Ella… desnuda, inerte, liberada. Yo… aterrado, absorto, preso de la carne. La acaricio con mesura, como si tuviera que pedirle permiso, desde el rostro hasta los pies, en un último recorrido, cual beso del adiós. Mis dedos tiemblan. Ella, Romina, ahora sueña y nunca más despertará: Romina soñadora, Romina eterna.
La sigo acariciando aunque tengo en la memoria cada zona de su cuerpo. Mis dedos no dejan de temblar, ya no quiero seguir. Me detengo y separo mis manos. Respiro hondo, tomo valor y contemplo su cuerpo por última vez: Romina hermosa, Romina siempre mía. Saco la navaja, empiezo de manera temblorosa a cortar un trozo de su muslo y me lo llevo a la boca para calmar el hambre.

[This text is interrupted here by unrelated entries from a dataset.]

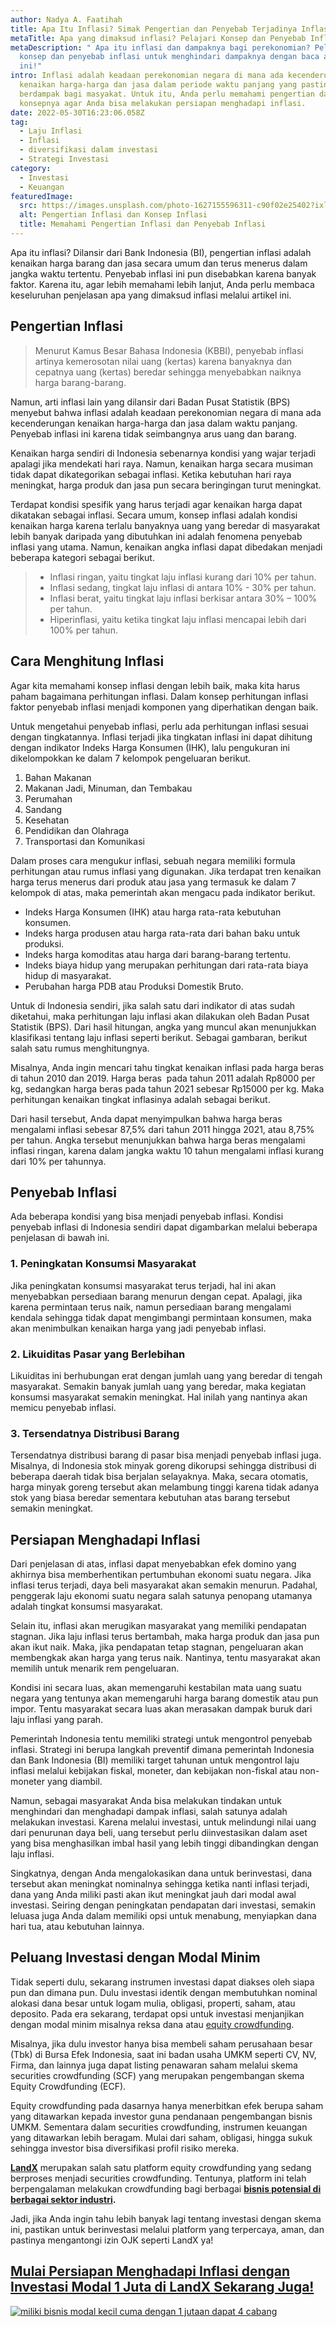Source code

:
```yaml
---
author: Nadya A. Faatihah
title: Apa Itu Inflasi? Simak Pengertian dan Penyebab Terjadinya Inflasi
metaTitle: Apa yang dimaksud inflasi? Pelajari Konsep dan Penyebab Inflasi
metaDescription: " Apa itu inflasi dan dampaknya bagi perekonomian? Pelajari
  konsep dan penyebab inflasi untuk menghindari dampaknya dengan baca artikel
  ini!"
intro: Inflasi adalah keadaan perekonomian negara di mana ada kecenderungan
  kenaikan harga-harga dan jasa dalam periode waktu panjang yang pastinya
  berdampak bagi masyakat. Untuk itu, Anda perlu memahami pengertian dan
  konsepnya agar Anda bisa melakukan persiapan menghadapi inflasi.
date: 2022-05-30T16:23:06.058Z
tag:
  - Laju Inflasi
  - Inflasi
  - diversifikasi dalam investasi
  - Strategi Investasi
category:
  - Investasi
  - Keuangan
featuredImage:
  src: https://images.unsplash.com/photo-1627155596311-c90f02e25402?ixlib=rb-1.2.1&ixid=MnwxMjA3fDB8MHxwaG90by1wYWdlfHx8fGVufDB8fHx8&auto=format&fit=crop&w=870&q=80
  alt: Pengertian Inflasi dan Konsep Inflasi
  title: Memahami Pengertian Inflasi dan Penyebab Inflasi
---
```



Apa itu inflasi? Dilansir dari Bank Indonesia (BI), pengertian inflasi adalah kenaikan harga barang dan jasa secara umum dan terus menerus dalam jangka waktu tertentu. Penyebab inflasi ini pun disebabkan karena banyak faktor. Karena itu, agar lebih memahami lebih lanjut, Anda perlu membaca keseluruhan penjelasan apa yang dimaksud inflasi melalui artikel ini.

## Pengertian Inflasi

> Menurut Kamus Besar Bahasa Indonesia (KBBI), penyebab inflasi artinya kemerosotan nilai uang (kertas) karena banyaknya dan cepatnya uang (kertas) beredar sehingga menyebabkan naiknya harga barang-barang.

Namun, arti inflasi lain yang dilansir dari Badan Pusat Statistik (BPS) menyebut bahwa inflasi adalah keadaan perekonomian negara di mana ada kecenderungan kenaikan harga-harga dan jasa dalam waktu panjang. Penyebab inflasi ini karena tidak seimbangnya arus uang dan barang.

Kenaikan harga sendiri di Indonesia sebenarnya kondisi yang wajar terjadi apalagi jika mendekati hari raya. Namun, kenaikan harga secara musiman tidak dapat dikategorikan sebagai inflasi. Ketika kebutuhan hari raya meningkat, harga produk dan jasa pun secara beringingan turut meningkat.

Terdapat kondisi spesifik yang harus terjadi agar kenaikan harga dapat dikatakan sebagai inflasi. Secara umum, konsep inflasi adalah kondisi kenaikan harga karena terlalu banyaknya uang yang beredar di masyarakat lebih banyak daripada yang dibutuhkan ini adalah fenomena penyebab inflasi yang utama. Namun, kenaikan angka inflasi dapat dibedakan menjadi beberapa kategori sebagai berikut.

> * Inflasi ringan, yaitu tingkat laju inflasi kurang dari 10% per tahun.
> * Inflasi sedang, tingkat laju inflasi di antara 10% - 30% per tahun.
> * Inflasi berat, yaitu tingkat laju inflasi berkisar antara 30% – 100% per tahun.
> * Hiperinflasi, yaitu ketika tingkat laju inflasi mencapai lebih dari 100% per tahun.

## Cara Menghitung Inflasi

Agar kita memahami konsep inflasi dengan lebih baik, maka kita harus paham bagaimana perhitungan inflasi. Dalam konsep perhitungan inflasi faktor penyebab inflasi menjadi komponen yang diperhatikan dengan baik.

Untuk mengetahui penyebab inflasi, perlu ada perhitungan inflasi sesuai dengan tingkatannya. Inflasi terjadi jika tingkatan inflasi ini dapat dihitung dengan indikator Indeks Harga Konsumen (IHK), lalu pengukuran ini dikelompokkan ke dalam 7 kelompok pengeluaran berikut.

1. Bahan Makanan
2. Makanan Jadi, Minuman, dan Tembakau
3. Perumahan
4. Sandang
5. Kesehatan
6. Pendidikan dan Olahraga
7. Transportasi dan Komunikasi

Dalam proses cara mengukur inflasi, sebuah negara memiliki formula perhitungan atau rumus inflasi yang digunakan. Jika terdapat tren kenaikan harga terus menerus dari produk atau jasa yang termasuk ke dalam 7 kelompok di atas, maka pemerintah akan mengacu pada indikator berikut.

* Indeks Harga Konsumen (IHK) atau harga rata-rata kebutuhan konsumen.
* Indeks harga produsen atau harga rata-rata dari bahan baku untuk produksi.
* Indeks harga komoditas atau harga dari barang-barang tertentu.
* Indeks biaya hidup yang merupakan perhitungan dari rata-rata biaya hidup di masyarakat.
* Perubahan harga PDB atau Produksi Domestik Bruto.

Untuk di Indonesia sendiri, jika salah satu dari indikator di atas sudah diketahui, maka perhitungan laju inflasi akan dilakukan oleh Badan Pusat Statistik (BPS). Dari hasil hitungan, angka yang muncul akan menunjukkan klasifikasi tentang laju inflasi seperti berikut. Sebagai gambaran, berikut salah satu rumus menghitungnya.

Misalnya, Anda ingin mencari tahu tingkat kenaikan inflasi pada harga beras di tahun 2010 dan 2019. Harga beras  pada tahun 2011 adalah Rp8000 per kg, sedangkan harga beras pada tahun 2021 sebesar Rp15000 per kg. Maka perhitungan kenaikan tingkat inflasinya adalah sebagai berikut.

Dari hasil tersebut, Anda dapat menyimpulkan bahwa harga beras mengalami inflasi sebesar 87,5% dari tahun 2011 hingga 2021, atau 8,75% per tahun. Angka tersebut menunjukkan bahwa harga beras mengalami inflasi ringan, karena dalam jangka waktu 10 tahun mengalami inflasi kurang dari 10% per tahunnya.

## Penyebab Inflasi

Ada beberapa kondisi yang bisa menjadi penyebab inflasi. Kondisi penyebab inflasi di Indonesia sendiri dapat digambarkan melalui beberapa penjelasan di bawah ini.

### 1. Peningkatan Konsumsi Masyarakat

Jika peningkatan konsumsi masyarakat terus terjadi, hal ini akan menyebabkan persediaan barang menurun dengan cepat. Apalagi, jika karena permintaan terus naik, namun persediaan barang mengalami kendala sehingga tidak dapat mengimbangi permintaan konsumen, maka akan menimbulkan kenaikan harga yang jadi penyebab inflasi.

### 2. Likuiditas Pasar yang Berlebihan

Likuiditas ini berhubungan erat dengan jumlah uang yang beredar di tengah masyarakat. Semakin banyak jumlah uang yang beredar, maka kegiatan konsumsi masyarakat semakin meningkat. Hal inilah yang nantinya akan memicu penyebab inflasi.

### 3. Tersendatnya Distribusi Barang 

Tersendatnya distribusi barang di pasar bisa menjadi penyebab inflasi juga. Misalnya, di Indonesia stok minyak goreng dikorupsi sehingga distribusi di beberapa daerah tidak bisa berjalan selayaknya. Maka, secara otomatis, harga minyak goreng tersebut akan melambung tinggi karena tidak adanya stok yang biasa beredar sementara kebutuhan atas barang tersebut semakin meningkat. 

## Persiapan Menghadapi Inflasi

Dari penjelasan di atas, inflasi dapat menyebabkan efek domino yang akhirnya bisa memberhentikan pertumbuhan ekonomi suatu negara. Jika inflasi terus terjadi, daya beli masyarakat akan semakin menurun. Padahal, penggerak laju ekonomi suatu negara salah satunya penopang utamanya adalah tingkat konsumsi masyarakat. 

Selain itu, inflasi akan merugikan masyarakat yang memiliki pendapatan stagnan. Jika laju inflasi terus bertambah, maka harga produk dan jasa pun akan ikut naik. Maka, jika pendapatan tetap stagnan, pengeluaran akan membengkak akan harga yang terus naik. Nantinya, tentu masyarakat akan memilih untuk menarik rem pengeluaran.

Kondisi ini secara luas, akan memengaruhi kestabilan mata uang suatu negara yang tentunya akan memengaruhi harga barang domestik atau pun impor. Tentu masyarakat secara luas akan merasakan dampak buruk dari laju inflasi yang parah.

Pemerintah Indonesia tentu memiliki strategi untuk mengontrol penyebab inflasi. Strategi ini berupa langkah preventif dimana pemerintah Indonesia dan Bank Indonesia (BI) memiliki target tahunan untuk mengontrol laju inflasi melalui kebijakan fiskal, moneter, dan kebijakan non-fiskal atau non-moneter yang diambil. 

Namun, sebagai masyarakat Anda bisa melakukan tindakan untuk menghindari dan menghadapi dampak inflasi, salah satunya adalah melakukan investasi. Karena melalui investasi, untuk melindungi nilai uang dari penurunan daya beli, uang tersebut perlu diinvestasikan dalam aset yang bisa menghasilkan imbal hasil yang lebih tinggi dibandingkan dengan laju inflasi. 

Singkatnya, dengan Anda mengalokasikan dana untuk berinvestasi, dana tersebut akan meningkat nominalnya sehingga ketika nanti inflasi terjadi, dana yang Anda miliki pasti akan ikut meningkat jauh dari modal awal investasi. Seiring dengan peningkatan pendapatan dari investasi, semakin leluasa juga Anda dalam memiliki opsi untuk menabung, menyiapkan dana hari tua, atau kebutuhan lainnya.

## Peluang Investasi dengan Modal Minim

Tidak seperti dulu, sekarang instrumen investasi dapat diakses oleh siapa pun dan dimana pun. Dulu investasi identik dengan membutuhkan nominal alokasi dana besar untuk logam mulia, obligasi, properti, saham, atau deposito. Pada era sekarang, terdapat opsi untuk investasi menjanjikan dengan modal minim misalnya reksa dana atau [equity crowdfunding](https://landx.id/). 

Misalnya, jika dulu investor hanya bisa membeli saham perusahaan besar (Tbk) di Bursa Efek Indonesia, saat ini badan usaha UMKM seperti CV, NV, Firma, dan lainnya juga dapat listing penawaran saham melalui skema securities crowdfunding (SCF) yang merupakan pengembangan skema Equity Crowdfunding (ECF).

Equity crowdfunding pada dasarnya hanya menerbitkan efek berupa saham yang ditawarkan kepada investor guna pendanaan pengembangan bisnis UMKM. Sementara dalam securities crowdfunding, instrumen keuangan yang ditawarkan lebih beragam. Mulai dari saham, obligasi, hingga sukuk sehingga investor bisa diversifikasi profil risiko mereka.

**[LandX](https://landx.id/)** merupakan salah satu platform equity crowdfunding yang sedang berproses menjadi securities crowdfunding. Tentunya, platform ini telah berpengalaman melakukan crowdfunding bagi berbagai **[bisnis potensial di berbagai sektor industri](https://landx.id/project/?utm_source=Blog&utm_medium=organic+keyword&utm_campaign=blog&utm_id=Blog).**

Jadi, jika Anda ingin tahu lebih banyak lagi tentang investasi dengan skema ini, pastikan untuk berinvestasi melalui platform yang terpercaya, aman, dan pastinya mengantongi izin OJK seperti LandX ya!

## [Mulai Persiapan Menghadapi Inflasi dengan Investasi Modal 1 Juta di LandX Sekarang Juga!](https://landx.id/project/?utm_source=Blog&utm_medium=organic+keyword&utm_campaign=blog&utm_id=Blog)

<!--StartFragment-->

[![miliki bisnis modal kecil cuma dengan 1 jutaan dapat 4 cabang ](https://accountgram-production.sfo2.cdn.digitaloceanspaces.com/landx_ghost/2021/11/jadi-owner-bisnis-hanya-1-jutaan-dengan-cuan-yang-sangat-menjanjikan.png)](https://landx.id/project/?utm_source=Blog&utm_medium=organic+keyword&utm_campaign=blog&utm_id=Blog)

<!--EndFragment-->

Nunca imaginé comerme a otra persona, mucho menos a mi novia, pero no conocía las reacciones del ser humano en una situación como esta. Estamos perdidos en las montañas, con fríos intolerables y al parecer nadie nos rescatará. Los víveres se han terminado y no es el primer día que como carne humana. Éramos varios, ahora somos dos y un cadav… Y Romina. Extiendo mi mano para darle la navaja a mi compañero, sé que tiene que alimentarse pero no estoy muy convencido. Siento que Romina, incluso así, es solo mía. Me levanto, salgo del refugio y el recuerdo que me perturba desde ayer vuelve a invadir mi mente.
—Voy a morir y terminarás comiéndome —me dijo Romina.
—No, no lo haré.
—Sí lo harás, con los demás lo hicimos.
—Pero tú eres diferente, Romina.
—Somos iguales. Sé que lo harás.
—Por favor, no te mueras.
Sus ojos azules empezaban a apagarse. Contemplé su rostro y lo acaricié mientras me decía con dificultad:
—Anoche me dijiste que querías que fuera tuya para siempre.
—Sí. Y lo sigo diciendo.
—Pues lo seré mañana o pasado mañana, cuando el hambre sea insoportable.